= P112 =

The P112 is a stand-alone 8-bit CPU board. Typically running CP/M or a similar operating system, it provides a Z80182 (Z80 upgrade) CPU with up to 1MB of SRAM memory, 32KB of in-system programmable flash ROM, serial, parallel and diskette I/O, and a real-time clock, in a 3.5-inch drive form factor. Powered solely from 5V, it draws 150mA (nominal: not including disk drives) with a 16 MHz CPU clock. Clock speeds up to 24.576 MHz are possible.

The P112 is notable because it was the first of the hobbyist single-board computers to reach the production stage. The P112 hobbyist computers were relatively widespread and inspired other hobbyist centered home brew computing projects such as N8VEM home brew computing project. The P112 project still maintains many devoted enthusiasts and has an online repository of software and other information.

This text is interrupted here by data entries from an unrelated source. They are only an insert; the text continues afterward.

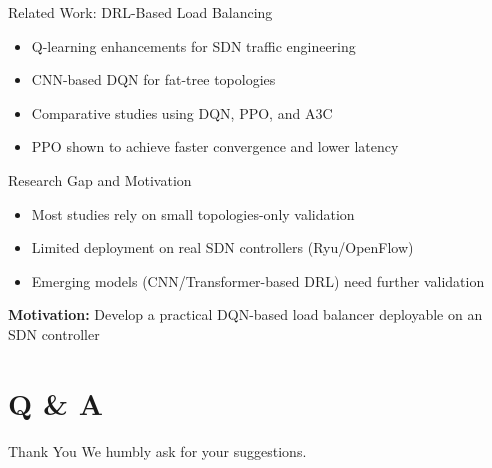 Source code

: \documentclass[aspectratio=169]{beamer}
\begin{document}
\begin{frame}{Related Work: DRL-Based Load Balancing}
\begin{itemize}
    \item Q-learning enhancements for SDN traffic engineering
    \item CNN-based DQN for fat-tree topologies
    \item Comparative studies using DQN, PPO, and A3C
    \item PPO shown to achieve faster convergence and lower latency
\end{itemize}
\end{frame}

\begin{frame}{Research Gap and Motivation}
\begin{itemize}
    \item Most studies rely on small topologies-only validation
    \item Limited deployment on real SDN controllers (Ryu/OpenFlow)
    \item Emerging models (CNN/Transformer-based DRL) need further validation
\end{itemize}

\vspace{0.5em}
\textbf{Motivation:} Develop a practical DQN-based load balancer deployable on an SDN controller
\end{frame}





% 

\section*{Q \& A}
\begin{frame}{Thank You}
  \centering
  \Large We humbly ask for your suggestions.
\end{frame}
\end{document}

The P112 computer originated as a commercial product of "D-X Designs Pty Ltd" of Australia in 1996.
As of August 2016, Dave Brooks has released the hardware and software components of P112 into the public domain, under the GPL. The PCB layout is available in the original Protel format, and translated into the current Altium Designer 16 format, which many PCB fabricators can accept.

The P112 board was last available new in 1996 by Dave Brooks. In late 2004 on the Usenet newsgroup comp.os.cpm, talk about making another run of P112 boards was discussed. David Griffith decided to produce additional P112 kits with Dave Brooks' blessing and the assistance of others. In addition Terry Gulczynski makes additional P112 derivative hobbyist home brew computers. Hal Bower was very active in the mid-1990s on the P112 project and the commercial "Banked/Portable BIOS" CP/M-compatible operating system was sold for the P112 between 1992 and 1999. It has now been released as open source under the GPL license.